Source Code Formatters
Concept
A source code formatter accepts a program source file, and generates another equivalent source file which is nicely formatted according to the source language syntax, including indentation, normalized case for identifiers, etc. Example Formatted C text
The advantage of using a source formatter is severalfold:
- Properly nested indentation makes it much easier to identify matching program blocks
- No more manual re-formatting of programs for readability
- No more religious wars about the "right format"; automatic formatting kills the argument
- A standard style used across an organization enables faster work because programmers know what to expect
- Code from other organizations can be easily standardized
- Smaller DIFFs when doing code merges
- Eventually your customer will see some of your company's code, and presentation matters.
Programmers spend 50% of their time just looking at source code.
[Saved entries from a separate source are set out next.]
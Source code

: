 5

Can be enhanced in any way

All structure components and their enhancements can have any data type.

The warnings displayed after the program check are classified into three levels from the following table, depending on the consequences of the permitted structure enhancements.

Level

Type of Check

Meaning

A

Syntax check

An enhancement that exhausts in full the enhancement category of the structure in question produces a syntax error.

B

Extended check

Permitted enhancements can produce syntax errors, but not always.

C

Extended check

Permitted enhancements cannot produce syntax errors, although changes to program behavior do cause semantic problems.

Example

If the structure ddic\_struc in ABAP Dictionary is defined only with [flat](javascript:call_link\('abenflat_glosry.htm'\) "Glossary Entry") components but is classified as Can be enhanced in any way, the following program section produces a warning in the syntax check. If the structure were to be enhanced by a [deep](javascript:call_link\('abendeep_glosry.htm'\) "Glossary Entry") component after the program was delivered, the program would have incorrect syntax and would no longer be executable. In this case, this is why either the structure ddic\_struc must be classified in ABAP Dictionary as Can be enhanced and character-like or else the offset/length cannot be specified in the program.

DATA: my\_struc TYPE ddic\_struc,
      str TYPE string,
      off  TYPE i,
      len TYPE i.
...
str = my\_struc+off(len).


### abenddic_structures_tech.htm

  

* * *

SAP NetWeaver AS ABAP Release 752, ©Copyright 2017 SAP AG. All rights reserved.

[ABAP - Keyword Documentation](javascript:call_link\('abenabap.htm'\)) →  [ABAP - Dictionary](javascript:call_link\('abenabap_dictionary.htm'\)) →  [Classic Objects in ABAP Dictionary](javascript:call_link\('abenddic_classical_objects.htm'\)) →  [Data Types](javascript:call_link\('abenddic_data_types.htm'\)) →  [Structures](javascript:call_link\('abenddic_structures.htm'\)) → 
Formatting source code can make them more productive in this task, saving a significant amount of an IT department's time and budget.
A related topic is obfuscators, which are "formatters" designed to make code very difficult to read and comprehend, to discourage reverse engineering.
Technology
Many conventional formatting tools use ad hoc string processing methods to implement the formatting process. This can work pretty well for many sample files. But it often fails when multiple statements per line, nested comments, comments around incomplete blocks of code or keywords, obscure language features such as escapes in quoted strings, etc. are encountered, as they always are in large systems of software. The result of such failure is badly formatted source text, or worse, program source that is no longer is acceptable to the source language compiler.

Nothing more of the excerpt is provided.